Segment Start: Data for analysis

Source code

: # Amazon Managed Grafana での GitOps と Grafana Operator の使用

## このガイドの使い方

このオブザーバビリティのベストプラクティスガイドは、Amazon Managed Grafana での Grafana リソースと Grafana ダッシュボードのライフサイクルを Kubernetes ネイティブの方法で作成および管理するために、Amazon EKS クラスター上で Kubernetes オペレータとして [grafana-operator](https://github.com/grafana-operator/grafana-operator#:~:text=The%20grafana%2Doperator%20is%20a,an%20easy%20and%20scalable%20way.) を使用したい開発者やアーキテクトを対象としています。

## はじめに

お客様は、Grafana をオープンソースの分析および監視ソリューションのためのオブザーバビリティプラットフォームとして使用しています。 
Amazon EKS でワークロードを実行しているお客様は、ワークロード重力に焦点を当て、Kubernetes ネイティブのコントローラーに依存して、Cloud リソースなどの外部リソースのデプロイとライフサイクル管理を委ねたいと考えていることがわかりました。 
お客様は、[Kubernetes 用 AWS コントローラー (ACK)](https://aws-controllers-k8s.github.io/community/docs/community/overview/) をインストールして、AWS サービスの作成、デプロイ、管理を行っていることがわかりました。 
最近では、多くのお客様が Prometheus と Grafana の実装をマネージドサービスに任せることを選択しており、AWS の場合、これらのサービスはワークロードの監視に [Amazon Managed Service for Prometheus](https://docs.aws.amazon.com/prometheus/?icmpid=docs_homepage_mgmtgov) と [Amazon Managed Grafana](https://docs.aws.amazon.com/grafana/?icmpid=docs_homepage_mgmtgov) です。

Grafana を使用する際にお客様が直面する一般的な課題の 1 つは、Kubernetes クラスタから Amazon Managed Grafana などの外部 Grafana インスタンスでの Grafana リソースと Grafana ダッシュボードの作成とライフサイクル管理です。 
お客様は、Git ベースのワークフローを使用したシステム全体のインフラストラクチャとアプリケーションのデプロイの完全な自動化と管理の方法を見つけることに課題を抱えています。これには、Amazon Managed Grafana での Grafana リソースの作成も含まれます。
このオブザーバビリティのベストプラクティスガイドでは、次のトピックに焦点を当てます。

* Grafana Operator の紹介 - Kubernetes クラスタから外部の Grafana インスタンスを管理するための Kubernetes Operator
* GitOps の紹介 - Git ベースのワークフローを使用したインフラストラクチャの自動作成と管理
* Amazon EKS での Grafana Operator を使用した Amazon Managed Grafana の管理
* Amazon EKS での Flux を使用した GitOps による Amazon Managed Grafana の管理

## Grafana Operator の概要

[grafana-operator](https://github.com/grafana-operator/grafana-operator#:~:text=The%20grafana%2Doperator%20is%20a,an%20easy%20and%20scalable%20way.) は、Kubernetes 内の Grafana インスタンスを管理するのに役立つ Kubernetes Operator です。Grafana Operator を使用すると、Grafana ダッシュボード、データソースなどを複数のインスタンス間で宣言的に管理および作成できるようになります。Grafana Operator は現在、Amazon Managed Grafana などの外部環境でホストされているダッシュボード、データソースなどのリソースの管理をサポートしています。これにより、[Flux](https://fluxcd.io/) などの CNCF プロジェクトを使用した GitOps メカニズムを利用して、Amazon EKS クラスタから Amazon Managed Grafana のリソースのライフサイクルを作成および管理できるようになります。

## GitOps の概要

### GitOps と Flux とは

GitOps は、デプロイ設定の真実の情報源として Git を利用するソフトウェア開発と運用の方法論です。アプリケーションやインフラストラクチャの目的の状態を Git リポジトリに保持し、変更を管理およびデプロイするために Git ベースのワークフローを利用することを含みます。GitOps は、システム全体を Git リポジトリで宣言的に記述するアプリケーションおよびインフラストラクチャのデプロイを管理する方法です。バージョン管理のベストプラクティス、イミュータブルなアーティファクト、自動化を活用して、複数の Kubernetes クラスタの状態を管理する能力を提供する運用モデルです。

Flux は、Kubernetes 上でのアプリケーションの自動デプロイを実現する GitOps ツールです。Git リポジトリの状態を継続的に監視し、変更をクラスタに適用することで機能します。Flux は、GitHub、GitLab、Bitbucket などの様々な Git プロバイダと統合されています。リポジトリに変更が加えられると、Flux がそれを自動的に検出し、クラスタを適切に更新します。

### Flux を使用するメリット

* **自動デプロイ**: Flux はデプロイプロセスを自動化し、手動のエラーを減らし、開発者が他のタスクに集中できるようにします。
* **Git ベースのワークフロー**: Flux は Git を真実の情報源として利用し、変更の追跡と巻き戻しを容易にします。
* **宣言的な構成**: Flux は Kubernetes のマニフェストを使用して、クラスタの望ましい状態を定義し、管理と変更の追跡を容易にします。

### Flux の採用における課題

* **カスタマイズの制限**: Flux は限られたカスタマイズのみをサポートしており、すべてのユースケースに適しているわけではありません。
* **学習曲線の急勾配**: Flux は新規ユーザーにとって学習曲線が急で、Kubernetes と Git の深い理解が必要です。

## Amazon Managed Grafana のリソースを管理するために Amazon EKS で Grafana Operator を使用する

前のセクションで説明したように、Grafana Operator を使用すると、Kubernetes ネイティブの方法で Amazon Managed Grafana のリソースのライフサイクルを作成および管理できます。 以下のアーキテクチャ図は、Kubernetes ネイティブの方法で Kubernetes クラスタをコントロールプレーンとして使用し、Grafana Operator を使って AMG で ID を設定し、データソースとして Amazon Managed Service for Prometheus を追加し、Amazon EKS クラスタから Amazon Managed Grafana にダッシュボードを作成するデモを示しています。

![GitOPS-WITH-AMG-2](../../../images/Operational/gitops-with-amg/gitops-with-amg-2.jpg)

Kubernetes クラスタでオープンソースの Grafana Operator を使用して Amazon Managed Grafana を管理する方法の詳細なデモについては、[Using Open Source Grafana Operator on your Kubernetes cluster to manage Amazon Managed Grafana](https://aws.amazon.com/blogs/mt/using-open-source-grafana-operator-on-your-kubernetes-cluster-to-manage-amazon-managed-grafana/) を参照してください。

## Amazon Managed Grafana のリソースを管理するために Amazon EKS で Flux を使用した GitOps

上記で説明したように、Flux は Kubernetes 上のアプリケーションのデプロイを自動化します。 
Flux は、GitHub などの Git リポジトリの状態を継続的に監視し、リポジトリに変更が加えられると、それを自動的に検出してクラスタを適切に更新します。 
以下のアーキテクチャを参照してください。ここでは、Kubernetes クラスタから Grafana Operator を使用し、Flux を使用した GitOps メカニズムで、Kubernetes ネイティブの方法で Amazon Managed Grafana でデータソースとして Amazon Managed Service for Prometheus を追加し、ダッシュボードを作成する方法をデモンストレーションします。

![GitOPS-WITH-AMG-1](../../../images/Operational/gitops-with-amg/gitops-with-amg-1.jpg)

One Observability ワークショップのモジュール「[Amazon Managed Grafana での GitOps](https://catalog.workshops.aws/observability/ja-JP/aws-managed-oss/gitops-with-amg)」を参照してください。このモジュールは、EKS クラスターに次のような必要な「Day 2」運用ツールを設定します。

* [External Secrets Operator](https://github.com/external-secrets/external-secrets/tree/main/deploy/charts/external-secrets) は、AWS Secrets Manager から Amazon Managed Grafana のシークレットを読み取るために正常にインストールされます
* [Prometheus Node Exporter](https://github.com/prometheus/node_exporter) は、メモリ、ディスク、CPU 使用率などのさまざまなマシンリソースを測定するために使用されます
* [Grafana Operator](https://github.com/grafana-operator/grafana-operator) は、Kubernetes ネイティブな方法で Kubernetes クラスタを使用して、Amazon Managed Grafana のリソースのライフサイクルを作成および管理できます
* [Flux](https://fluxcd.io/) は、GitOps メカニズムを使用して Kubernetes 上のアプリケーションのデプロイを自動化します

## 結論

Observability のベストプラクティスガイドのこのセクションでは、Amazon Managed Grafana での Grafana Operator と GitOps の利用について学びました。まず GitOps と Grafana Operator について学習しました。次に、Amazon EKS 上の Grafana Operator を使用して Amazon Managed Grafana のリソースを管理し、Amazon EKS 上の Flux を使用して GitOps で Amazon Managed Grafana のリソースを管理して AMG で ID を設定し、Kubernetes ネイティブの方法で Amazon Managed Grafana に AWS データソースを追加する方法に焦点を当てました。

Segment End: Data for analysis

◆ Task objective ◆
An exact, complete copy of the lines above from the one with "による Amazon Managed Grafana の管理" through the one with "GitOps は、デプロイ設定の真実の情報源として Git" is the whole answer.

◆ Solution to this problem ◆
* Amazon EKS での Flux を使用した GitOps による Amazon Managed Grafana の管理

## Grafana Operator の概要

[grafana-operator](https://github.com/grafana-operator/grafana-operator#:~:text=The%20grafana%2Doperator%20is%20a,an%20easy%20and%20scalable%20way.) は、Kubernetes 内の Grafana インスタンスを管理するのに役立つ Kubernetes Operator です。Grafana Operator を使用すると、Grafana ダッシュボード、データソースなどを複数のインスタンス間で宣言的に管理および作成できるようになります。Grafana Operator は現在、Amazon Managed Grafana などの外部環境でホストされているダッシュボード、データソースなどのリソースの管理をサポートしています。これにより、[Flux](https://fluxcd.io/) などの CNCF プロジェクトを使用した GitOps メカニズムを利用して、Amazon EKS クラスタから Amazon Managed Grafana のリソースのライフサイクルを作成および管理できるようになります。

## GitOps の概要

### GitOps と Flux とは

GitOps は、デプロイ設定の真実の情報源として Git を利用するソフトウェア開発と運用の方法論です。アプリケーションやインフラストラクチャの目的の状態を Git リポジトリに保持し、変更を管理およびデプロイするために Git ベースのワークフローを利用することを含みます。GitOps は、システム全体を Git リポジトリで宣言的に記述するアプリケーションおよびインフラストラクチャのデプロイを管理する方法です。バージョン管理のベストプラクティス、イミュータブルなアーティファクト、自動化を活用して、複数の Kubernetes クラスタの状態を管理する能力を提供する運用モデルです。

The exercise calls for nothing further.